Wednesday, October 19, 2016

Dirty Dancing

Dirty Dancing is one of the most well-known films of the 80s. With the music, dancing, and Patrick Swayze--it's a hard miss. The storyline, while ever so slightly ridiculous (I know, it was hard for me to admit too) examines the feelings that one has when they are growing up and discovering their own values and who they are really supposed to be.
The story begins with Baby, a young girl traveling for the summer to a country club with her family. "That was the summer of 1963, when everyone called me Baby and it didn't occur to me to mind. That was before Kennedy was shot, before the Beatles came, when I couldn't wait to join the Peace Corps, and I thought I'd never find a guy as great as my dad." This opening monologue really sets her up to be the naive little girl, but of course we know it won't stay that way. She meets Johnny Castle and falls head over heels when she agrees to help him with a dance. She finally sees herself as a young woman when dancing with this man.
She finally decides to help with this dance because his partner Penny is pregnant and must miss the performance to get a secret abortion. However, it goes wrong and she has to go to her father and reveal what she has been doing in secret. She risks losing her parents trust to do what she knows to be right. This is when she decides what her priorities are and what is really important to her. The summer progresses and eventually ends with the big dance number at the end and the famous line "Nobody puts Baby in a corner". This is when she finally comes into herself and grows up and shows everyone that she is no longer the scared little girl that arrived at the start of the summer.

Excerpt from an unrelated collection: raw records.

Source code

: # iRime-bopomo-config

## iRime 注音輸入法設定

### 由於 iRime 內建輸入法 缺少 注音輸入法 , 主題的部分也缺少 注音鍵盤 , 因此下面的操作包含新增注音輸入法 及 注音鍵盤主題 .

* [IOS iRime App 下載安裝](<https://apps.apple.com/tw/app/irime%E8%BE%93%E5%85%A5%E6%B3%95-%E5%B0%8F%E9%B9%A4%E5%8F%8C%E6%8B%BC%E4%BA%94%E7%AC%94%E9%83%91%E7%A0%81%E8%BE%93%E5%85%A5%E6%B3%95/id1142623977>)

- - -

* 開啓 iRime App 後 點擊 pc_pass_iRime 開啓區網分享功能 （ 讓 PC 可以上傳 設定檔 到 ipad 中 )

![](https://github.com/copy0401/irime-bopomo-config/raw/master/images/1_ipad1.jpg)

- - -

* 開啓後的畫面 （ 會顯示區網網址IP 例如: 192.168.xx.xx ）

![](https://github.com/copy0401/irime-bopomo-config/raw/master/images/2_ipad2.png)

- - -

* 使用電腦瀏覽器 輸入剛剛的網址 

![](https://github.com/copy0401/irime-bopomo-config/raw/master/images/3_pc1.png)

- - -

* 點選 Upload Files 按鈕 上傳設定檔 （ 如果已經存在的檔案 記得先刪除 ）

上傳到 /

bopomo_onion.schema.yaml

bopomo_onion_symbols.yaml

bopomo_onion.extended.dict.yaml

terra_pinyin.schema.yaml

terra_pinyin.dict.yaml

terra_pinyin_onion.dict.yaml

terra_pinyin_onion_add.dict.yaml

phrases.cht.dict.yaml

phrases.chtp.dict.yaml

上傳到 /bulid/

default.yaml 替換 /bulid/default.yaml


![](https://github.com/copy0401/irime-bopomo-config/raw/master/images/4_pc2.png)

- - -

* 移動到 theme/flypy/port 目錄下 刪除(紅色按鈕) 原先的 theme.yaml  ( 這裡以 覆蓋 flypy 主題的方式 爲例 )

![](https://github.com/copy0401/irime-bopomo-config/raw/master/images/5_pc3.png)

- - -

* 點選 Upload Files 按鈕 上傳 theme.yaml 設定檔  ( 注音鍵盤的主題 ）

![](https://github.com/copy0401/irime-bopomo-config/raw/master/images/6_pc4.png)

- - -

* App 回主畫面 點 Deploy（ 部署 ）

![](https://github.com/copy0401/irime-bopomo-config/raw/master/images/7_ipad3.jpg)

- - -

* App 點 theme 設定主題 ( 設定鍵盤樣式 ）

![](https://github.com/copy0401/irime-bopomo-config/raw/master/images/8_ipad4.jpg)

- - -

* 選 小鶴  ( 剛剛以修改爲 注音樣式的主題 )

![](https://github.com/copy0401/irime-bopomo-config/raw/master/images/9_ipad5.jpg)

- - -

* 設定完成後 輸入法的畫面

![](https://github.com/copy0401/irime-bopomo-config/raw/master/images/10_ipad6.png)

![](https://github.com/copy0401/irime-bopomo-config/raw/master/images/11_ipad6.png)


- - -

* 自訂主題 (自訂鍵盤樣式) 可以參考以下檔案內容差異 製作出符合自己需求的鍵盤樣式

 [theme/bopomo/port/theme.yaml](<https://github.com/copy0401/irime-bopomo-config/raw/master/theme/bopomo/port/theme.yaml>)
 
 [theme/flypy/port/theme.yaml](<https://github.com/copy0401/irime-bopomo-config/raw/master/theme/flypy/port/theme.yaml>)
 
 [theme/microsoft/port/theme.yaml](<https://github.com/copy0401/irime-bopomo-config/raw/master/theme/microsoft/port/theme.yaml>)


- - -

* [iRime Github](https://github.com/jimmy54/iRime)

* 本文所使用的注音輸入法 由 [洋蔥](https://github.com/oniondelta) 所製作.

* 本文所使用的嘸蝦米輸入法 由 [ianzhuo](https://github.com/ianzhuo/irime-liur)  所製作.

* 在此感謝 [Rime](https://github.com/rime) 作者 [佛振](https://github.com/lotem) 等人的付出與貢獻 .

This movie is really about discovering who you are, who you want to be, and deciding what is best and what you believe. It's really a story about growing up, finding yourself and breaking other people's views of you--something that is very hard to do at our age. I think that's why this movie has stood the test of time--because it's a constant for people of our age to feel lost or uncertain until suddenly one day we open our eyes and emerge fully as ourselves.